Function Documentation

ecdsa_signature_parse_der_lax()

int ecdsa_signature_parse_der_lax	(	const secp256k1_context *	ctx,
		secp256k1_ecdsa_signature *	sig,
		const unsigned char *	input,
		size_t	inputlen )

Parse a signature in "lax DER" format

Returns: 1 when the signature could be parsed, 0 otherwise. Args: ctx: a secp256k1 context object Out: sig: a pointer to a signature object In: input: a pointer to the signature to be parsed inputlen: the length of the array pointed to be input

This function will accept any valid DER encoded signature, even if the encoded numbers are out of range. In addition, it will accept signatures which violate the DER spec in various ways.

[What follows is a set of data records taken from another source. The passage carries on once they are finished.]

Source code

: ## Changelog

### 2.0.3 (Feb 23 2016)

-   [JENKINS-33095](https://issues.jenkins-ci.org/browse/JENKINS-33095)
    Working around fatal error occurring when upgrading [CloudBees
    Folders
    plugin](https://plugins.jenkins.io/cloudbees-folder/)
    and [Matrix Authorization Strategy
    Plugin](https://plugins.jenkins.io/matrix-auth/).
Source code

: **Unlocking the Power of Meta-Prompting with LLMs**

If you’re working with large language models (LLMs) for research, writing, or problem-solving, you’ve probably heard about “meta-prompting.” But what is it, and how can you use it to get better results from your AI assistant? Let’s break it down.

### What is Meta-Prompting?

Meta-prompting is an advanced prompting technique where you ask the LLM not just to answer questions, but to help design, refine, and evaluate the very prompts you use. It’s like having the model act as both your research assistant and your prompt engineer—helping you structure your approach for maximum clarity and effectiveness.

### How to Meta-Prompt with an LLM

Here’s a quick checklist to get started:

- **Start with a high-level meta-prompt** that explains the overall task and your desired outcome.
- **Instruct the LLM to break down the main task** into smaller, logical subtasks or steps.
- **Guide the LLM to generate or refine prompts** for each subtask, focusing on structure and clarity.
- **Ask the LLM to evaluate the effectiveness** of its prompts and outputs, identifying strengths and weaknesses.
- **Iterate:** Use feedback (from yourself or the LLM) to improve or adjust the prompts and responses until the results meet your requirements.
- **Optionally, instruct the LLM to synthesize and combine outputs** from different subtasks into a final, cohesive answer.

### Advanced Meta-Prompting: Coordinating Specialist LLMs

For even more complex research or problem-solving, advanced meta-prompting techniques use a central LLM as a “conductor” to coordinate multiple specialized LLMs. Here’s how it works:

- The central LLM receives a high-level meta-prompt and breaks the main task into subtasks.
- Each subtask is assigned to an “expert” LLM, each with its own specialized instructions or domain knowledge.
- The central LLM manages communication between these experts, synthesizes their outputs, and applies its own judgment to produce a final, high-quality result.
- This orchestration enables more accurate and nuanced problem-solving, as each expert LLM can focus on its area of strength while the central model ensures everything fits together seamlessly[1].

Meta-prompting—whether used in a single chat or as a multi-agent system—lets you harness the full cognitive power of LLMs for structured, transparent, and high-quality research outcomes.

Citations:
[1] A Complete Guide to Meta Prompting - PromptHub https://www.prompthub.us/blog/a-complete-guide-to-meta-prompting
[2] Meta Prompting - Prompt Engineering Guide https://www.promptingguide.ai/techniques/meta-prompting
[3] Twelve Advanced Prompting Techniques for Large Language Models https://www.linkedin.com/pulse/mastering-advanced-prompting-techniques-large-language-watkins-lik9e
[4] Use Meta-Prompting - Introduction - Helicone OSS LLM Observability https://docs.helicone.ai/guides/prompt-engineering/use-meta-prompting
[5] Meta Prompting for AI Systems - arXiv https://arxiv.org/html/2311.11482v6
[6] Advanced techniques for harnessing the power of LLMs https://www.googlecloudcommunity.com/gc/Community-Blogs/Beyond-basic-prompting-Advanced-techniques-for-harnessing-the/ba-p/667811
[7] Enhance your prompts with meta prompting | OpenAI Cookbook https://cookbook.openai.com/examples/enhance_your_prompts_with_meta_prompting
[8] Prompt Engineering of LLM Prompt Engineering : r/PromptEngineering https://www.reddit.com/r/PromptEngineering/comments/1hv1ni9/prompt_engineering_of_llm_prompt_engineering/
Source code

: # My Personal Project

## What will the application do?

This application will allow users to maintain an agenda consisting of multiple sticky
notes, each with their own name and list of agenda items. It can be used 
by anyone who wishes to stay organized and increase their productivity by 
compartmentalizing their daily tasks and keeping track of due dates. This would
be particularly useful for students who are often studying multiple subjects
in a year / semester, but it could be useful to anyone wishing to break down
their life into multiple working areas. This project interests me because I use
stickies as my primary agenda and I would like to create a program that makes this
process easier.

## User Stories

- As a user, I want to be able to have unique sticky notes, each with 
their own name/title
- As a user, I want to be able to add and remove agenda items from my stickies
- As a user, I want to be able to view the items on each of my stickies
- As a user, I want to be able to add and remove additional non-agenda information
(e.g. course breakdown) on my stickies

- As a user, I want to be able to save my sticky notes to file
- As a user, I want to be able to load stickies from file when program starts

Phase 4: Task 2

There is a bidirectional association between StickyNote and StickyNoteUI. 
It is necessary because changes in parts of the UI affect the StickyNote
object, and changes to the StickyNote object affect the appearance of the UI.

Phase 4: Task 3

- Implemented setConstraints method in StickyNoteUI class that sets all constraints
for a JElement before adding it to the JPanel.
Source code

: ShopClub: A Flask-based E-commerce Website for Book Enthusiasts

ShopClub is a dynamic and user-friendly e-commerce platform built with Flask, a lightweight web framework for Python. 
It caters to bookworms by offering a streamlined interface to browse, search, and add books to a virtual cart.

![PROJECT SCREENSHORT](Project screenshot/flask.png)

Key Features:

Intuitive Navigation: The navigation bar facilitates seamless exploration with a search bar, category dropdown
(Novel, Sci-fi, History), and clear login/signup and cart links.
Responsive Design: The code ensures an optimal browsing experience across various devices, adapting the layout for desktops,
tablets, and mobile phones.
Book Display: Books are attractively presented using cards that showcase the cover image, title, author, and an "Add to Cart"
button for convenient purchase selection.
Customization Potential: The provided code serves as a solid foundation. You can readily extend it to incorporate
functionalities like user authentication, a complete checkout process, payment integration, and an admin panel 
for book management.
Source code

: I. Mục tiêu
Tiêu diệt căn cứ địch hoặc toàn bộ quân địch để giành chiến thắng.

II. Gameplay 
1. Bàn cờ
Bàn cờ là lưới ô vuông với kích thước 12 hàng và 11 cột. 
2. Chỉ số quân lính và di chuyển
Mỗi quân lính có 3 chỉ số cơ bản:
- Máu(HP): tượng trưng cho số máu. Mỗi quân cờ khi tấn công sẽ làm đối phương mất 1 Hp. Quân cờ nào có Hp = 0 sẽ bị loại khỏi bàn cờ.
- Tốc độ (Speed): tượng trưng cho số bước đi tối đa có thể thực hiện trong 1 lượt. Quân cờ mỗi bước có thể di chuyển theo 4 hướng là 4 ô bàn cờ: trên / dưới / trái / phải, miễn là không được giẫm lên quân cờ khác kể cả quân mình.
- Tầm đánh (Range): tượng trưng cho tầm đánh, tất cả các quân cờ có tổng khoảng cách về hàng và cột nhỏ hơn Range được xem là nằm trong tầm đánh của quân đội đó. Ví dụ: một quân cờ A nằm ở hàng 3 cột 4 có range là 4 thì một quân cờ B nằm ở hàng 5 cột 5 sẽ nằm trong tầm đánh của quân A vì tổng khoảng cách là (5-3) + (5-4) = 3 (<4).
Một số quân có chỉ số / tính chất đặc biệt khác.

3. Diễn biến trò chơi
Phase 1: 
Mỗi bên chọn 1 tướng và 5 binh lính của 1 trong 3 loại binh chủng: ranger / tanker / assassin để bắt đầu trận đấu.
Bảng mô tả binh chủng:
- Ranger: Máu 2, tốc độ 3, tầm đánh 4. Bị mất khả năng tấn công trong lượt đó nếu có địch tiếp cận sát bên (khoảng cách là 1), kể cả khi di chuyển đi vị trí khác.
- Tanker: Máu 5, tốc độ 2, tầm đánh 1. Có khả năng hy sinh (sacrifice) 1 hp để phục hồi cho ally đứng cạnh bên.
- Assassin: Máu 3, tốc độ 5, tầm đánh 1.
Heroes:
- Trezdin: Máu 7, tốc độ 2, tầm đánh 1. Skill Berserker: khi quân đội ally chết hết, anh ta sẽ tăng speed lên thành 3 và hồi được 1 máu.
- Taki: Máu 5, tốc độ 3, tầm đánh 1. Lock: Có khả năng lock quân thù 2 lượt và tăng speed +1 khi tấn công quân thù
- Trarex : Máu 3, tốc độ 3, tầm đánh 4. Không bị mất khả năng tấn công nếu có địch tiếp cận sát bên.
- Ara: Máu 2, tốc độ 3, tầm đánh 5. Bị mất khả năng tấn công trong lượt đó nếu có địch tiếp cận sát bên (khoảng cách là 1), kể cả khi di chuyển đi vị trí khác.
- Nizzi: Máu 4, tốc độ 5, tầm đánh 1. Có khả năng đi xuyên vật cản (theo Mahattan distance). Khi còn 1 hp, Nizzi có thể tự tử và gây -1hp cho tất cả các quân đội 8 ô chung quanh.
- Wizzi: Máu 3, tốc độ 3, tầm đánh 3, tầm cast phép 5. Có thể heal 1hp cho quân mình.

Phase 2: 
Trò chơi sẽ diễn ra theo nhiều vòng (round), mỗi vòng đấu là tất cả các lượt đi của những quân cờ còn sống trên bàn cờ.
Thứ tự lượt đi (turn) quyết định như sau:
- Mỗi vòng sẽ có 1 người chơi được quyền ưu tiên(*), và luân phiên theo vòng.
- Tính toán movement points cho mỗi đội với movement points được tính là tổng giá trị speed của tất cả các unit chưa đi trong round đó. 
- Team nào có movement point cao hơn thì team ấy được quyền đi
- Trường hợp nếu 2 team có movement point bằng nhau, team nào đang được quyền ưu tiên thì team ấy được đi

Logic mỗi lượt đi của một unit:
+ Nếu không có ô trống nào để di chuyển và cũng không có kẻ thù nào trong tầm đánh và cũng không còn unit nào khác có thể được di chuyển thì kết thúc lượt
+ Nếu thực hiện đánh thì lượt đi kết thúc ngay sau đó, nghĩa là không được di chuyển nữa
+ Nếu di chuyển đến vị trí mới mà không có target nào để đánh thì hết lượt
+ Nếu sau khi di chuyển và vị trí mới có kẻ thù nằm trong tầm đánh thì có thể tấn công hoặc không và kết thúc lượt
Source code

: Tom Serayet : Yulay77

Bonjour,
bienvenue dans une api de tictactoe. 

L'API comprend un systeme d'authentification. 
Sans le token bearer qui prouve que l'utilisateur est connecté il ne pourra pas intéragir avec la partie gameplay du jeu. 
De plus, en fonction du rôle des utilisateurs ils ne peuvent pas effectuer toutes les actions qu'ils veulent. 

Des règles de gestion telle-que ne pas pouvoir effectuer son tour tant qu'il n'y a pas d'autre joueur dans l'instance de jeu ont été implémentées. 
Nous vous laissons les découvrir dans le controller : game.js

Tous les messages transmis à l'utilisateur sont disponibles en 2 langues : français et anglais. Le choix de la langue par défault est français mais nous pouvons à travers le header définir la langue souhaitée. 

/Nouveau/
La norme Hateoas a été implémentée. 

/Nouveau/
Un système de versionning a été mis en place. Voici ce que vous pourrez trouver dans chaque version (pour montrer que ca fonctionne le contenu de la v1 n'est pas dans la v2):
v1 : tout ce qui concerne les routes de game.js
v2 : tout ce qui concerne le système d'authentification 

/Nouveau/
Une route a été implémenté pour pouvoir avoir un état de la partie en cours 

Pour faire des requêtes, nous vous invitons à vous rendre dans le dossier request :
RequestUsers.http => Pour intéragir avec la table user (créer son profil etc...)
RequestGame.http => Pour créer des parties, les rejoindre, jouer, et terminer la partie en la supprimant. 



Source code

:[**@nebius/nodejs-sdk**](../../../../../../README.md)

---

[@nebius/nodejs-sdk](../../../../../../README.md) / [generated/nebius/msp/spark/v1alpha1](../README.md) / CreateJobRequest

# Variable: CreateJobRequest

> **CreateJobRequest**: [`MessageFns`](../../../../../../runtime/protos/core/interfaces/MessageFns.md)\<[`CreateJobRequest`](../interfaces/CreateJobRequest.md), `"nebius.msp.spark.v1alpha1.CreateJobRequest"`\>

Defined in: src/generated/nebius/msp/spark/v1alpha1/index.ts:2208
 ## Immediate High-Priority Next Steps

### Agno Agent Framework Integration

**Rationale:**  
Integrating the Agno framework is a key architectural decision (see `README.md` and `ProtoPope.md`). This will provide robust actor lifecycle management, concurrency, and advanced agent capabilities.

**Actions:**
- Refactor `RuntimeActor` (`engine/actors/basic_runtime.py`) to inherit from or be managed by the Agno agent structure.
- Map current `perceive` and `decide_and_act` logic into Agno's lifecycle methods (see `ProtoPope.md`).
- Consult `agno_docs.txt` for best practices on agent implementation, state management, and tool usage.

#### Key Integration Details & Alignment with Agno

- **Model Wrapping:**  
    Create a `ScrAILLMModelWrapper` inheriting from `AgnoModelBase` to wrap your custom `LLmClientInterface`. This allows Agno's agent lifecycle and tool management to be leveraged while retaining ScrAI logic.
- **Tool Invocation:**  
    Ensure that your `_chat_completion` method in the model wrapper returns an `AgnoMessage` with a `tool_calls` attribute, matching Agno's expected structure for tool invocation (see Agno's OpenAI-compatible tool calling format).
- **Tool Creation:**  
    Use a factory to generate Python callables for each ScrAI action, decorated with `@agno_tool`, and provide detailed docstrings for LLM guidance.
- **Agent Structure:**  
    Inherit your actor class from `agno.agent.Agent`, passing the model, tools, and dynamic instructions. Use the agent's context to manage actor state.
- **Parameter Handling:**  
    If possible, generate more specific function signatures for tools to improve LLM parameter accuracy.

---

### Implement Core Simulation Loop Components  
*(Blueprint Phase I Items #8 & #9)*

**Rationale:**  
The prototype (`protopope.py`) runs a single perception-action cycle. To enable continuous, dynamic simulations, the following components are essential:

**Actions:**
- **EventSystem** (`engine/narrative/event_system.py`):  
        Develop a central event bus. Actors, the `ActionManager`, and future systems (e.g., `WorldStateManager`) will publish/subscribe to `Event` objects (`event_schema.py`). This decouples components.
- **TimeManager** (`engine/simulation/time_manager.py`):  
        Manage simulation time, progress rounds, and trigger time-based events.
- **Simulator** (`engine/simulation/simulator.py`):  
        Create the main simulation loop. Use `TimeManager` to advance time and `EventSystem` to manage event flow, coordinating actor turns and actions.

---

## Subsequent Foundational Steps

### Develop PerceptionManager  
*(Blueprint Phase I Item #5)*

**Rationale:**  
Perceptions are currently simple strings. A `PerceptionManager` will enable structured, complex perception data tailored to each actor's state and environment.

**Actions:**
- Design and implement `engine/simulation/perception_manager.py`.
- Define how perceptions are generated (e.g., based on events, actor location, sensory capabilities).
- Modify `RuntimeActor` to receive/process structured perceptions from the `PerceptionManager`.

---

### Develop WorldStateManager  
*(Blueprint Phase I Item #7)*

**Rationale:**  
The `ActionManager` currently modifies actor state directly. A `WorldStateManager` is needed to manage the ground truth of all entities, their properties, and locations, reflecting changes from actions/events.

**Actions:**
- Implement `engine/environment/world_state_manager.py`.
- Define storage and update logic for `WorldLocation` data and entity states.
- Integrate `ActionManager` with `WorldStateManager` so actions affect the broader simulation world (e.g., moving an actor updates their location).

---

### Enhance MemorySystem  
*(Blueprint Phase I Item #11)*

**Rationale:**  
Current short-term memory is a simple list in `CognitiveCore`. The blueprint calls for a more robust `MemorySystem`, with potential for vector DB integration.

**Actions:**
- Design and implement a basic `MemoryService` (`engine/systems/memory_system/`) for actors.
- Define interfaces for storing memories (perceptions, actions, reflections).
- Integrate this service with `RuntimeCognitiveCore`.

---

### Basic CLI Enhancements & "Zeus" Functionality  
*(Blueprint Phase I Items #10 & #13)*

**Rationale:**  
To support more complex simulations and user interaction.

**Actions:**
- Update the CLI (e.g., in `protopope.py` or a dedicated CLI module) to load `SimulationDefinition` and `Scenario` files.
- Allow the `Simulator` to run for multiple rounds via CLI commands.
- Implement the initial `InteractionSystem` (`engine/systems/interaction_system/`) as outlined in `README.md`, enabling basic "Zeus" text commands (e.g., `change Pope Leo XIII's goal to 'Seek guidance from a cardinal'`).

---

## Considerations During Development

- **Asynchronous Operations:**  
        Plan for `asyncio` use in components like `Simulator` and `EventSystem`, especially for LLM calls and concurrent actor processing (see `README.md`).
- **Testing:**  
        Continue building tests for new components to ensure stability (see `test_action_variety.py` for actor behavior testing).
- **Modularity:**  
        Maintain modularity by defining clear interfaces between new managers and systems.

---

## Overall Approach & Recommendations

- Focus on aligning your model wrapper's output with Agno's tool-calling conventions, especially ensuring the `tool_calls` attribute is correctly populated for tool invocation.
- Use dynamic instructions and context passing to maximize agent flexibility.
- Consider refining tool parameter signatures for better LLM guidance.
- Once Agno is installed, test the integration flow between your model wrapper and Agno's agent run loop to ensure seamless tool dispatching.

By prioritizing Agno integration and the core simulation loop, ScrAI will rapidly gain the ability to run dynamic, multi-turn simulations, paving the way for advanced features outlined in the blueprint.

Its purpose is to allow validation of the Bitcoin blockchain, which includes non-DER signatures from before the network rules were updated to enforce DER. Note that the set of supported violations is a strict subset of what OpenSSL will accept.

After the call, sig will always be initialized. If parsing failed or the encoded numbers are out of range, signature validation with it is guaranteed to fail for every message and public key.

Definition at line 11 of file lax_der_parsing.c.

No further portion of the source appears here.